Такую способность переводить язык красок на язык слов расточает Аретино всегда, когда описывает природу. Оттого ли, что он вращался среди художников, изощрилось в нем пластическое чувство, или оттого он любил дружить с художниками, что в нем оно било ключом, но это общение и эта способность сделали Аретино первым художественным критиком, настоящим создателем этого вида литературы, который именно и должен был возникнуть в дни золотого заката Возрождения, когда живопись взлетала на вершины человеческих достижений, а литература почтительно и грустно уступала ей первенство в царстве творчества.
Но живописный талант сказывался у Аретино не только в изображении пейзажа. Он так же ярко изображает и жизнь. Типы его комедий – живые люди. Куртизанки: Альвиджа, старая сводня с молитвами на языке, в которых она безжалостно коверкает латинские слова – совсем в духе наступавшей католической реакции и падающего гуманизма: у Беккаделли куртизанки щеголяют цицероновской латынью и молитв не вспоминают; Таланта, жадная и ловкая, искусная в разговоре, знающая все тонкости своего ремесла; Туллия, которую алчность доводит почти до преступления, – составляют превосходный, не повторяющийся pendant к типам Raggionamenti.

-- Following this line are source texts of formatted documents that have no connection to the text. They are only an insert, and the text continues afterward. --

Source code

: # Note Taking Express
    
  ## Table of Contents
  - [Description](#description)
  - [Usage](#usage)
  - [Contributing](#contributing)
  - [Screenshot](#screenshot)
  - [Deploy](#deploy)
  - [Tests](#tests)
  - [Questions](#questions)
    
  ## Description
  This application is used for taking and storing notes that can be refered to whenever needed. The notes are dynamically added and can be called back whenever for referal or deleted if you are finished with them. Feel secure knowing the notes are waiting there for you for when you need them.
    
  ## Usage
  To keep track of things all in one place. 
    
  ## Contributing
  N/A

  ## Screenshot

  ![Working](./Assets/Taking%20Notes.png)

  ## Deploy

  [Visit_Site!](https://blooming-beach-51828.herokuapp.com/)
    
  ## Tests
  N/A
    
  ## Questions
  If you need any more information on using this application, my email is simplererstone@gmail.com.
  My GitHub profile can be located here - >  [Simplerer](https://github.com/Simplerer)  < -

Вот – Ханжа (Ipocrito), прототип мольеровского Тартюфа, тоже истый тип, созданный католической реакцией, – он бормочет молитвы при людях, но охотно занимается сводничеством – в откровенные минуты заявляет: "Кто не умеет притворяться – не умеет жить: притворство – щит, о который разбивается всякое оружие". Вот философ Платаристотиле, который угощает жену, истую дочь Возрождения и близкую родственницу героинь Raggionamenti, рассуждениями о природе вещей вместо ласки, которой та требует. Вот простодушный провинциал, приехавший в Рим делать карьеру и попавший в руки мистификаторов. Вот плут и пройдоха, который сделал себе промысел из глупости своего ближнего. Вот один ловелас, потом другой, на него непохожий, потом третий – их было много разных в жаркие времена Чинквеченто. Потом идут придворные, крестьяне, торговцы, воры, полицейские, солдаты, слуги всех ливрей, рыбак, газетчик, евреи, резонеры с разными житейскими философиями – всех не перечтешь. К типам комедий нужно присоединить типы Raggionamenti, великолепную галерею куртизанок, где есть (в третьей части) ряд портретов; портреты из писем, некоторые из которых выписаны поистине тициановской кистью: Симоне Бьянко, скульптор, Пьетро Пикардо, человек, который все знает, всегда вертится между женщинами и, когда нужно, умеет быть отличным придворным[185]. Одинаково трепетно и пластично, с рельефами и колоритом, изображает Аретино и сутолоку на Canal Grande, и неописуемые распутства в женских монастырях, и мельчайшие секреты почтенной профессии куртизанок, и тяжелую нравственную мишуру придворной жизни. Он не умеет рассуждать. Едва он начинает о чем-нибудь отвлеченном – он уже исчерпал теоретические аргументы, и из-под его пера уже сыплются образы и красочные штрихи. И сами собой складываются в картину.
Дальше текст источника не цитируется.